Saved data entries
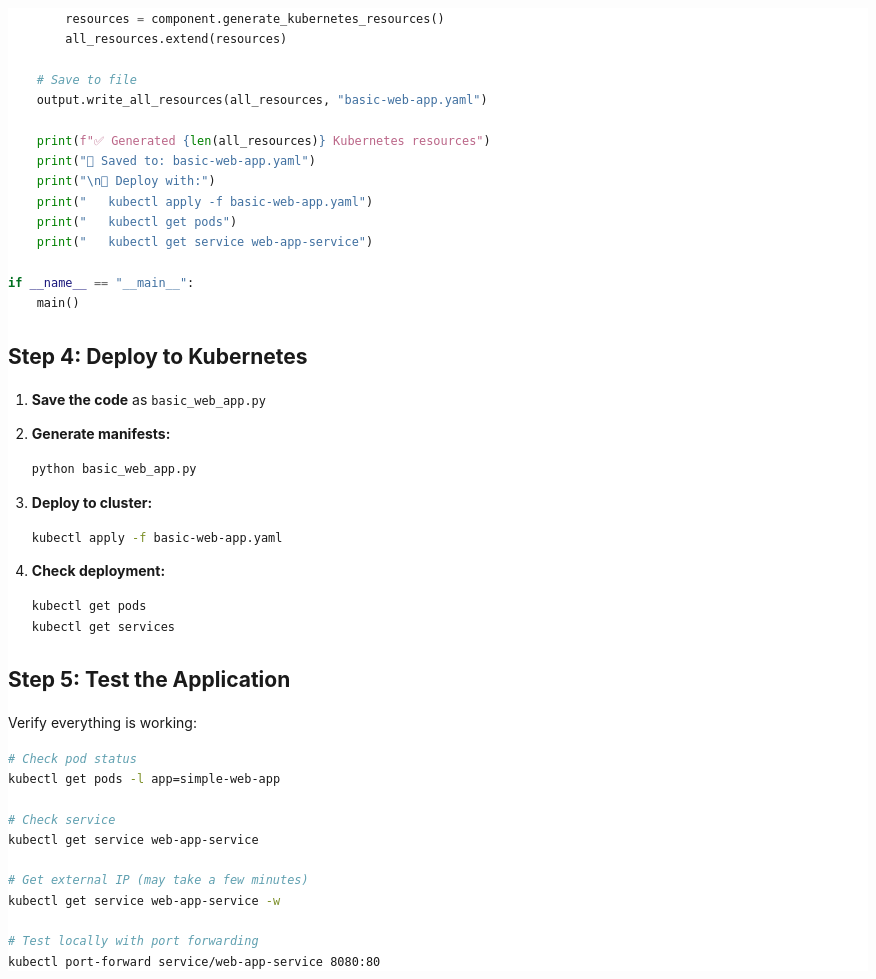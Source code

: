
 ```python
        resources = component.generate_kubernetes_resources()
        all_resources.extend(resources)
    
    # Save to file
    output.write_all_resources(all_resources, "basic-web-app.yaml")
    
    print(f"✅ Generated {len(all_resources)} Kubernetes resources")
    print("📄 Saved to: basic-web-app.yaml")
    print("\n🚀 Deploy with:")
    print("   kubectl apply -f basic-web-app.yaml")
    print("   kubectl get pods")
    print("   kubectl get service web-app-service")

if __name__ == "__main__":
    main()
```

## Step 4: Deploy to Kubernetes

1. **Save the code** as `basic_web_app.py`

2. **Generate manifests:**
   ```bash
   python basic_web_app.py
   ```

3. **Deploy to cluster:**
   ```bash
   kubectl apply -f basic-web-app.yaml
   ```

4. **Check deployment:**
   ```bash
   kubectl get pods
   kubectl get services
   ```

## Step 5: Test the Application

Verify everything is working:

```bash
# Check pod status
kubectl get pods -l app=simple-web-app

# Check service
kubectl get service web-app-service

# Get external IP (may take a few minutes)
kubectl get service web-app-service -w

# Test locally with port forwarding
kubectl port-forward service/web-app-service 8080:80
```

...

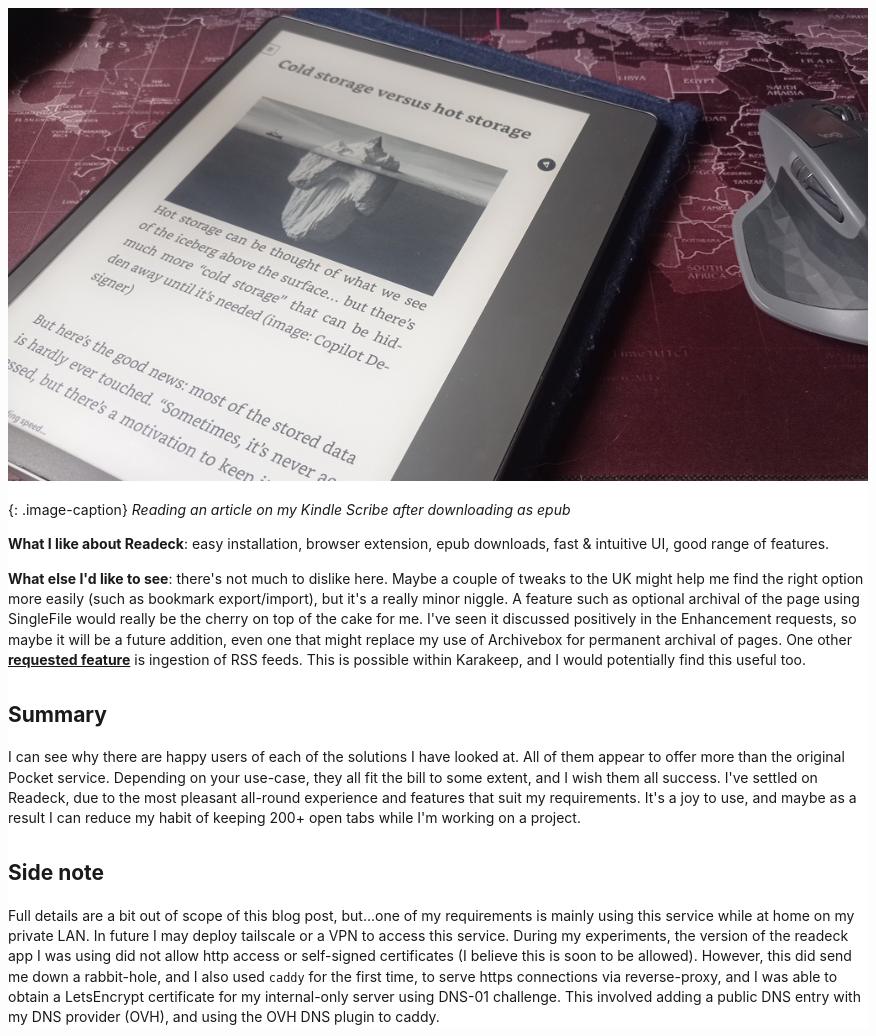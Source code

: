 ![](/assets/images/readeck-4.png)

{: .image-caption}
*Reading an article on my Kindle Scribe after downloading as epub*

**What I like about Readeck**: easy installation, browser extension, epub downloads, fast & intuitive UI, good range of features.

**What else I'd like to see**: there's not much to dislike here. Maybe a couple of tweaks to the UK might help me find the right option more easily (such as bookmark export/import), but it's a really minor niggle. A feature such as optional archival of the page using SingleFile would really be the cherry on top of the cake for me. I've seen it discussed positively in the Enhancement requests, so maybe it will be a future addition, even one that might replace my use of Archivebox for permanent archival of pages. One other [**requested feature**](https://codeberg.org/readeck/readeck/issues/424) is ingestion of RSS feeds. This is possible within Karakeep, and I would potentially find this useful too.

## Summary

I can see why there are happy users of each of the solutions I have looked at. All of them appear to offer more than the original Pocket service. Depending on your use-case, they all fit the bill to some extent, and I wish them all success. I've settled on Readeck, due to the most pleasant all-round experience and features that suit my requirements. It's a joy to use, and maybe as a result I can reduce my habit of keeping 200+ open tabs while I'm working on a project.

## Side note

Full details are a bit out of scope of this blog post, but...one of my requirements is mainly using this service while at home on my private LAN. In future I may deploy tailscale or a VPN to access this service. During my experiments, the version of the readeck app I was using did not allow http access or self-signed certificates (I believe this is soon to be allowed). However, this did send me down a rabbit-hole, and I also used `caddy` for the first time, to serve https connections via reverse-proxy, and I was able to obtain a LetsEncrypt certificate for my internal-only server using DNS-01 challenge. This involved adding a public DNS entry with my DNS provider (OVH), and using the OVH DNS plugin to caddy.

EXERCISE INSTRUCTIONS. In the records, which lines mention the word "yaml"? Copy those lines.

PROBLEM SOLUTION.
    output.write_all_resources(all_resources, "basic-web-app.yaml")
    print("📄 Saved to: basic-web-app.yaml")
    print("   kubectl apply -f basic-web-app.yaml")
   kubectl apply -f basic-web-app.yaml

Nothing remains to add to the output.